=== ASSIGNMENT ===
From the entries that follow, copy every line with the word "black".

=== TASK INPUT ===
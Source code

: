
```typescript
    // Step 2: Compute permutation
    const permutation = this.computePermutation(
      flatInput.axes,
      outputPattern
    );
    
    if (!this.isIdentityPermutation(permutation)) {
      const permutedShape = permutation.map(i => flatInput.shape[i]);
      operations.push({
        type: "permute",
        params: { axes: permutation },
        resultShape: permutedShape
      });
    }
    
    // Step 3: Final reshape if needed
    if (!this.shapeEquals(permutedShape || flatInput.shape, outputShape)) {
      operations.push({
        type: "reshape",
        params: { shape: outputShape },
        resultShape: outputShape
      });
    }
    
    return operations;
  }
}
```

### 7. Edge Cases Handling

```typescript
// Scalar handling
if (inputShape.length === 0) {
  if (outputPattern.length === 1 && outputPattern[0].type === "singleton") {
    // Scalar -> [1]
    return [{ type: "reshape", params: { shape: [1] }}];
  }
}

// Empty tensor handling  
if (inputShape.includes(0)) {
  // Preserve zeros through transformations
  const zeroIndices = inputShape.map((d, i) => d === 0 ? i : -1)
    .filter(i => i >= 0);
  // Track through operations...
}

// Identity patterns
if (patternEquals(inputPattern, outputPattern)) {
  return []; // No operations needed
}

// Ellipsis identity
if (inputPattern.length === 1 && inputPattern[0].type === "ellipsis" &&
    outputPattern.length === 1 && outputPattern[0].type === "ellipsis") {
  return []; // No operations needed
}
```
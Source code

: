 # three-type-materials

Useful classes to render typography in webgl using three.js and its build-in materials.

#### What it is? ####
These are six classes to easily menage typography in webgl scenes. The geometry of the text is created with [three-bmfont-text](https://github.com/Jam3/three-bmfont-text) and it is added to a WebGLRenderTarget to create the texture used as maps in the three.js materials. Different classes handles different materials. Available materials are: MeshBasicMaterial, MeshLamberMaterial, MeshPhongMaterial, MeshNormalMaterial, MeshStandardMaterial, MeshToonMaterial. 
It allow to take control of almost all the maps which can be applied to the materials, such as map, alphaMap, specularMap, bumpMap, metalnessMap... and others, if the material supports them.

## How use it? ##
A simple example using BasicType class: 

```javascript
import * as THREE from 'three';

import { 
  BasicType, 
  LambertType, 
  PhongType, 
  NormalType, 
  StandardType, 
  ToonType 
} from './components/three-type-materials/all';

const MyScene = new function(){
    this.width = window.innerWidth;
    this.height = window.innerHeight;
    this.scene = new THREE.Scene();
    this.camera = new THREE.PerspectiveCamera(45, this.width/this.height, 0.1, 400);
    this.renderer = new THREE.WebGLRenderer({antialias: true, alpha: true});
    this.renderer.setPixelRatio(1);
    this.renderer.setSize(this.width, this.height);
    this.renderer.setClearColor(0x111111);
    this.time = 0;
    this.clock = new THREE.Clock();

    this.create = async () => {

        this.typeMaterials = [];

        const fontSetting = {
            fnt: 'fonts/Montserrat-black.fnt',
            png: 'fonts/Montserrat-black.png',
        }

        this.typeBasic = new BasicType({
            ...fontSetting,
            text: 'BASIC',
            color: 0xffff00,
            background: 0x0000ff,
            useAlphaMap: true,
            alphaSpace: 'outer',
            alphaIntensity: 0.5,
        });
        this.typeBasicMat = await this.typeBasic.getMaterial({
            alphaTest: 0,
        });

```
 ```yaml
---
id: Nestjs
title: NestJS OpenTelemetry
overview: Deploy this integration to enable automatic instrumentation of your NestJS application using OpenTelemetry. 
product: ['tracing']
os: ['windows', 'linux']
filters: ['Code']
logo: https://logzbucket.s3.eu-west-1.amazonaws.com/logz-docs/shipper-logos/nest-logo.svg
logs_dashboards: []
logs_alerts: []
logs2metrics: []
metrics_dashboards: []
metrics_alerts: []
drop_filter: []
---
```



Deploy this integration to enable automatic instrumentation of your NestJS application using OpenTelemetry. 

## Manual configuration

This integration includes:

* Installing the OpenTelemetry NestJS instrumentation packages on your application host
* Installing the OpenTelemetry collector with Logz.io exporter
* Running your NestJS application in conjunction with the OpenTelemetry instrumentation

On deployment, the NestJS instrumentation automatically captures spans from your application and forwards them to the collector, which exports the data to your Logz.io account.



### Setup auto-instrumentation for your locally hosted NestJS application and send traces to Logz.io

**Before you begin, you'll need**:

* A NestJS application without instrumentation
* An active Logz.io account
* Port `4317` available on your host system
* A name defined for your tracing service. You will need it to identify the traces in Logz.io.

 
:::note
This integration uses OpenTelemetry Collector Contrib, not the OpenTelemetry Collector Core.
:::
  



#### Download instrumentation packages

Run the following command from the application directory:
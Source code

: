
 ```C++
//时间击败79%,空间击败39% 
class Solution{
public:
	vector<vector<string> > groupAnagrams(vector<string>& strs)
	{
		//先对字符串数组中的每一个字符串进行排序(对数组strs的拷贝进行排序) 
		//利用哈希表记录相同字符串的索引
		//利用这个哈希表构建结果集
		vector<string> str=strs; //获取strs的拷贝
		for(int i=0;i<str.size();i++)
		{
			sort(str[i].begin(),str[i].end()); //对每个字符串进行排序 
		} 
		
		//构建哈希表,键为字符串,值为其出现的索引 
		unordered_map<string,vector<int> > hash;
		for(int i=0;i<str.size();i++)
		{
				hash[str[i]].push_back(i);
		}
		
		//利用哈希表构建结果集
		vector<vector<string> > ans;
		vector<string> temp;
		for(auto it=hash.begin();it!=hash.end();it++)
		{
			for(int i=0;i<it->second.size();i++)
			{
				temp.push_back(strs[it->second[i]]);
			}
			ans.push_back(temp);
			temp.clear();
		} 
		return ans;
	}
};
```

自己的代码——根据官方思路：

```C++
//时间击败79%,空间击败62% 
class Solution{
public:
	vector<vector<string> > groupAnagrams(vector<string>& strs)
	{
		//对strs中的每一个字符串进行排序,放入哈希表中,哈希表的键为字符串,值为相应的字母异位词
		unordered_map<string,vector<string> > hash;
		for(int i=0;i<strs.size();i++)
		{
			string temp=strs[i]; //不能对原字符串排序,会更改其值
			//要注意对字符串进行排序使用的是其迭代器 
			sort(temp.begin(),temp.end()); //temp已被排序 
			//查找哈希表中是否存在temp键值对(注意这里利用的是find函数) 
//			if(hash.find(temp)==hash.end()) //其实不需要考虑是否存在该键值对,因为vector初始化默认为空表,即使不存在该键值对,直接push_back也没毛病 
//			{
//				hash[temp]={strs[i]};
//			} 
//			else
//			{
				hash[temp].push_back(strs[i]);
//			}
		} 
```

=== THE ANSWER ===
            fnt: 'fonts/Montserrat-black.fnt',
            png: 'fonts/Montserrat-black.png',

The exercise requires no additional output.